Work task:
Whenever a line below includes the word "Briefly", copy that line.

Rendered images with source text:
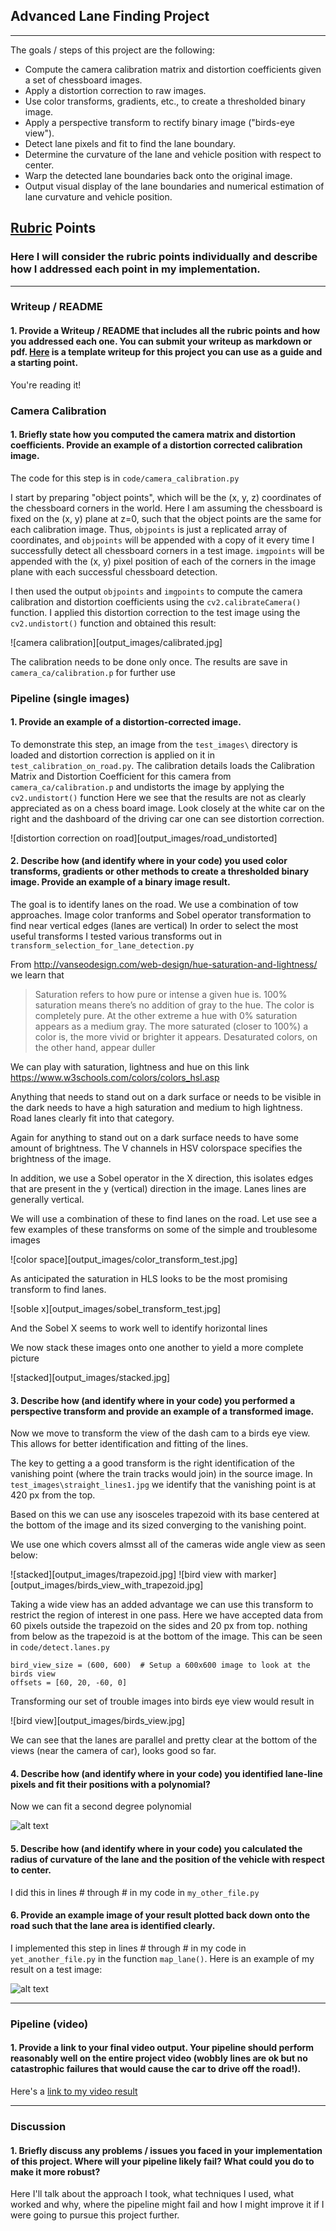 ## Advanced Lane Finding Project
---

The goals / steps of this project are the following:

* Compute the camera calibration matrix and distortion coefficients given a set of chessboard images.
* Apply a distortion correction to raw images.
* Use color transforms, gradients, etc., to create a thresholded binary image.
* Apply a perspective transform to rectify binary image ("birds-eye view").
* Detect lane pixels and fit to find the lane boundary.
* Determine the curvature of the lane and vehicle position with respect to center.
* Warp the detected lane boundaries back onto the original image.
* Output visual display of the lane boundaries and numerical estimation of lane curvature and vehicle position.

[//]: # (Image References)

[image1]: ./examples/undistort_output.png "Undistorted"
[image2]: ./test_images/test1.jpg "Road Transformed"
[image3]: ./examples/binary_combo_example.jpg "Binary Example"
[image4]: ./examples/warped_straight_lines.jpg "Warp Example"
[image5]: ./examples/color_fit_lines.jpg "Fit Visual"
[image6]: ./examples/example_output.jpg "Output"
[video1]: ./project_video.mp4 "Video"

## [Rubric](https://review.udacity.com/#!/rubrics/571/view) Points

### Here I will consider the rubric points individually and describe how I addressed each point in my implementation.  

---

### Writeup / README

#### 1. Provide a Writeup / README that includes all the rubric points and how you addressed each one.  You can submit your writeup as markdown or pdf.  [Here](https://github.com/udacity/CarND-Advanced-Lane-Lines/blob/master/writeup_template.md) is a template writeup for this project you can use as a guide and a starting point.  

You're reading it!

### Camera Calibration

#### 1. Briefly state how you computed the camera matrix and distortion coefficients. Provide an example of a distortion corrected calibration image.

The code for this step is in `code/camera_calibration.py`

I start by preparing "object points", which will be the (x, y, z) coordinates of the chessboard corners in the world. Here I am assuming the chessboard is fixed on the (x, y) plane at z=0, such that the object points are the same for each calibration image.  Thus, `objpoints` is just a replicated array of coordinates, and `objpoints` will be appended with a copy of it every time I successfully detect all chessboard corners in a test image.  `imgpoints` will be appended with the (x, y) pixel position of each of the corners in the image plane with each successful chessboard detection.  

I then used the output `objpoints` and `imgpoints` to compute the camera calibration and distortion coefficients using the `cv2.calibrateCamera()` function.  I applied this distortion correction to the test image using the `cv2.undistort()` function and obtained this result: 

![camera calibration][output_images/calibrated.jpg]

The calibration needs to be done only once. The results are save in `camera_ca/calibration.p` for further use

### Pipeline (single images)

#### 1. Provide an example of a distortion-corrected image.

To demonstrate this step, an image from the `test_images\` directory is loaded and distortion correction is applied on it in `test_calibration_on_road.py`.
The calibration details loads the Calibration Matrix and Distortion Coefficient for this camera from  `camera_ca/calibration.p` and undistorts the image by applying the `cv2.undistort()` function
Here we see that the results are not as clearly appreciated as on a chess board image. Look closely at the white car on the right and the dashboard of the driving car one can see distortion correction.
 
![distortion correction on road][output_images/road_undistorted]

#### 2. Describe how (and identify where in your code) you used color transforms, gradients or other methods to create a thresholded binary image.  Provide an example of a binary image result.

The goal is to identify lanes on the road. We use a combination of tow approaches. Image color tranforms and Sobel operator transformation to find near vertical edges (lanes are vertical)
In order to select the most useful transforms I tested various transforms out in `transform_selection_for_lane_detection.py`
 
 
From http://vanseodesign.com/web-design/hue-saturation-and-lightness/ we learn that 
> Saturation refers to how pure or intense a given hue is. 100% saturation means there’s no addition of gray to the hue. The color is completely pure. At the other extreme a hue with 0% saturation appears as a medium gray. The more saturated (closer to 100%) a color is, the more vivid or brighter it appears. Desaturated colors, on the other hand, appear duller

We can play with saturation, lightness and hue on this link https://www.w3schools.com/colors/colors_hsl.asp

Anything that needs to stand out on a dark surface or needs to be visible in the dark needs to have a high saturation and medium to high lightness. Road lanes clearly fit into that category.

Again for anything to stand out on a dark surface needs to have some amount of brightness. The V channels in HSV colorspace specifies the brightness of the image.

In addition, we use a Sobel operator in the X direction, this isolates edges that are present in the y (vertical) direction in the image. Lanes lines are generally vertical.

We will use a combination of these to find lanes on the road. Let use see a few examples of these transforms on some of the simple and troublesome images 

![color space][output_images/color_transform_test.jpg]

As anticipated the saturation in HLS looks to be the most promising transform to find lanes. 

![soble x][output_images/sobel_transform_test.jpg]

And the Sobel X seems to work well to identify horizontal lines

We now stack these images onto one another to yield a more complete picture 

![stacked][output_images/stacked.jpg]


#### 3. Describe how (and identify where in your code) you performed a perspective transform and provide an example of a transformed image.

Now we move to transform the view of the dash cam to a birds eye view. 
This allows for better identification and fitting of the lines.

The key to getting a a good transform is the right identification of the vanishing point (where the train tracks would join) in the source image.
In `test_images\straight_lines1.jpg` we identify that the vanishing point is at 420 px from the top.

Based on this we can use any isosceles trapezoid with its base centered at the bottom of the image and its sized converging to the vanishing point.

We use one which covers almsst all of the cameras wide angle view as seen below:

![stacked][output_images/trapezoid.jpg]
![bird view with marker][output_images/birds_view_with_trapezoid.jpg]

Taking a wide view has an added advantage we can use this transform to restrict the region of interest in one pass.
Here we have accepted data from 60 pixels outside the trapezoid on the sides and 20 px from top. nothing from below as the trapezoid is at the bottom of the image. 
This can be seen in `code/detect.lanes.py` 
```
bird_view_size = (600, 600)  # Setup a 600x600 image to look at the birds view
offsets = [60, 20, -60, 0]
```

Transforming our set of trouble images into birds eye view would result in
 
![bird view][output_images/birds_view.jpg]

We can see that the lanes are parallel and pretty clear at the bottom of the views (near the camera of car), looks good so far.

#### 4. Describe how (and identify where in your code) you identified lane-line pixels and fit their positions with a polynomial?

Now we can fit a second degree polynomial 

![alt text][image5]

#### 5. Describe how (and identify where in your code) you calculated the radius of curvature of the lane and the position of the vehicle with respect to center.

I did this in lines # through # in my code in `my_other_file.py`

#### 6. Provide an example image of your result plotted back down onto the road such that the lane area is identified clearly.

I implemented this step in lines # through # in my code in `yet_another_file.py` in the function `map_lane()`.  Here is an example of my result on a test image:

![alt text][image6]

---

### Pipeline (video)

#### 1. Provide a link to your final video output.  Your pipeline should perform reasonably well on the entire project video (wobbly lines are ok but no catastrophic failures that would cause the car to drive off the road!).

Here's a [link to my video result](./project_video.mp4)

---

### Discussion

#### 1. Briefly discuss any problems / issues you faced in your implementation of this project.  Where will your pipeline likely fail?  What could you do to make it more robust?

Here I'll talk about the approach I took, what techniques I used, what worked and why, where the pipeline might fail and how I might improve it if I were going to pursue this project further.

Finished task:
#### 1. Briefly state how you computed the camera matrix and distortion coefficients. Provide an example of a distortion corrected calibration image.
#### 1. Briefly discuss any problems / issues you faced in your implementation of this project.  Where will your pipeline likely fail?  What could you do to make it more robust?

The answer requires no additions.